Three-dimensional kinematic data were collected at 50 Hz using an 8-camera motion capture system (Vicon Bonita; Oxford Metrics Ltd). Retro-reflective spherical markers were attached to the participant, bilaterally, at the following anatomical locations: the most distal, superior aspect of the first toe, the most distal, superior aspect of the fifth toe, the posterior aspect of the calcanei, the acromioclavicular joint, and antero-lateral and postero-lateral aspects of the head. Single markers were placed on the sternum and the posterior aspect of the dominant hand. Three additional markers were attached to the front aspect of the obstacle to determine the width and location of the obstacle within the laboratory coordinate system; these remained attached throughout the experiment. Marker trajectory data were filtered using the cross-validatory quintic spline smoothing routine, with “smoothing” options set at a predicted mean squared error value of 10 and processed using the Plug-in gait software (Oxford Metrics Ltd). Due to the aluminium foil covering the obstacle, incorrect reflections were sometimes recorded by the Vicon system. However, individual markers were carefully labelled for each trial to exclude invalid reflections from the analyses.
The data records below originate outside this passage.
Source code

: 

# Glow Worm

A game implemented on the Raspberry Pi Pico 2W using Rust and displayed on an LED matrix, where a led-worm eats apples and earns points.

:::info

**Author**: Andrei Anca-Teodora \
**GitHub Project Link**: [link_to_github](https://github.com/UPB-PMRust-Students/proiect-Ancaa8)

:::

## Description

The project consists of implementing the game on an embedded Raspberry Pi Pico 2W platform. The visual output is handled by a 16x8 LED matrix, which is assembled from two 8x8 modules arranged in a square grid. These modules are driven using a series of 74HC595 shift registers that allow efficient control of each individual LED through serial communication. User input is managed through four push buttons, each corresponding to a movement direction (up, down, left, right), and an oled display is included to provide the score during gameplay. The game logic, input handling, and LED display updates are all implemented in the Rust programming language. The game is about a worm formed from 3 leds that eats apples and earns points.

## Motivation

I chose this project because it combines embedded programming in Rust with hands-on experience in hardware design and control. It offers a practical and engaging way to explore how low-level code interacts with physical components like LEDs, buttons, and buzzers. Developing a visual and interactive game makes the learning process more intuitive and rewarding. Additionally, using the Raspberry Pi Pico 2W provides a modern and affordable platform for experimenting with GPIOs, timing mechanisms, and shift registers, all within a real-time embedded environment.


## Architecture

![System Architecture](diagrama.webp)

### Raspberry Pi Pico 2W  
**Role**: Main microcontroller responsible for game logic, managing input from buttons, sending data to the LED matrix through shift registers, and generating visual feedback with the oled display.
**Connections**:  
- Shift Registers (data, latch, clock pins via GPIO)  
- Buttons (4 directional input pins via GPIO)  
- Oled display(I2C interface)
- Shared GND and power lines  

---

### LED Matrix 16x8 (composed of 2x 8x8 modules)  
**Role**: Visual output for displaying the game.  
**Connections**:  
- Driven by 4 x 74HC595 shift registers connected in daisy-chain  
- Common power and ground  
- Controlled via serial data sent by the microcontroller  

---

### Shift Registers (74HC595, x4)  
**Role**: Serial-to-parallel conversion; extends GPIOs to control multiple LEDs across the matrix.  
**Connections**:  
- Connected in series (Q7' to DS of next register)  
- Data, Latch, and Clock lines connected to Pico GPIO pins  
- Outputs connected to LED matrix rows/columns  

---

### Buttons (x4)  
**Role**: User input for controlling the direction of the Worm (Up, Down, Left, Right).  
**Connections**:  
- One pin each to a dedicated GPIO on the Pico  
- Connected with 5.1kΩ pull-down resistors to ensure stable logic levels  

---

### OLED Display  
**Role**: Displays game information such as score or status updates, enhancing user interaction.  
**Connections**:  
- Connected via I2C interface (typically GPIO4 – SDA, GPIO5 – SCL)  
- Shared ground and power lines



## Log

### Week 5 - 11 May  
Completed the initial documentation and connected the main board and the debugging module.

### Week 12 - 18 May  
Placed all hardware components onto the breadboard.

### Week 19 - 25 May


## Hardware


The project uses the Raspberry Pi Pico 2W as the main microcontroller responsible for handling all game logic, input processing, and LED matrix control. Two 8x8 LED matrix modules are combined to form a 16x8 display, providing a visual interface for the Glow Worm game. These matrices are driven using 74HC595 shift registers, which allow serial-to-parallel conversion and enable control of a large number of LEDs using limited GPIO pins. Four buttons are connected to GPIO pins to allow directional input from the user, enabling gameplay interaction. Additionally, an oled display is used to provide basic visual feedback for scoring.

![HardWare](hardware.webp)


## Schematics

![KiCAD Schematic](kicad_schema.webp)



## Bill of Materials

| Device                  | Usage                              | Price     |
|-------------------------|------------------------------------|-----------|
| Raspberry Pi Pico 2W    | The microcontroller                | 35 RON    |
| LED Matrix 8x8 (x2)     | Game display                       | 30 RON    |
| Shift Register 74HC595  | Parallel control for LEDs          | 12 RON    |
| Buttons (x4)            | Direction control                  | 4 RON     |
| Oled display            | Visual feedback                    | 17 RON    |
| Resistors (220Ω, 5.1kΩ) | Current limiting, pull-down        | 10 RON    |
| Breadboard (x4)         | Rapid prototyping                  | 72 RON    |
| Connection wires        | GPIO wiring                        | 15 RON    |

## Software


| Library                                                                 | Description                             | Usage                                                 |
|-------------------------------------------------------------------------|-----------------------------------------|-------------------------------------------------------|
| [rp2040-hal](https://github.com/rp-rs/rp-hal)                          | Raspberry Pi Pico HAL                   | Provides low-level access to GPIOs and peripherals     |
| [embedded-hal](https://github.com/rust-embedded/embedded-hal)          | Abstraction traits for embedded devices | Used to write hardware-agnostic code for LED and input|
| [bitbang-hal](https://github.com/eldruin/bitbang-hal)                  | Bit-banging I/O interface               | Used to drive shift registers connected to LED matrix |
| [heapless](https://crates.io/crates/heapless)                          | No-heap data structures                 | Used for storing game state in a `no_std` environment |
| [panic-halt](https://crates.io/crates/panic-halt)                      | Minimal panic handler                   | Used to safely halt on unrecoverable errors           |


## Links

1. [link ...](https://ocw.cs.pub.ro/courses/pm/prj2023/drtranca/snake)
Key variables relating to obstacle circumvention were assessed either using custom-written Visual Basic scripts or recorded by the experimenter. Definitions are presented in Table 1.

Table 1 Assessed dependent variables and their descriptions

Procedures

Participants were instructed that they would first take part in an auditory guidance condition (which included a training session) that involved using sound to perceive and navigate around an obstacle, followed by a visual guidance condition. Following Kolarik et al. (2014b), the visual condition was presented last to avoid the participants becoming familiar with the range of obstacle positions and distances prior to the auditory guidance condition.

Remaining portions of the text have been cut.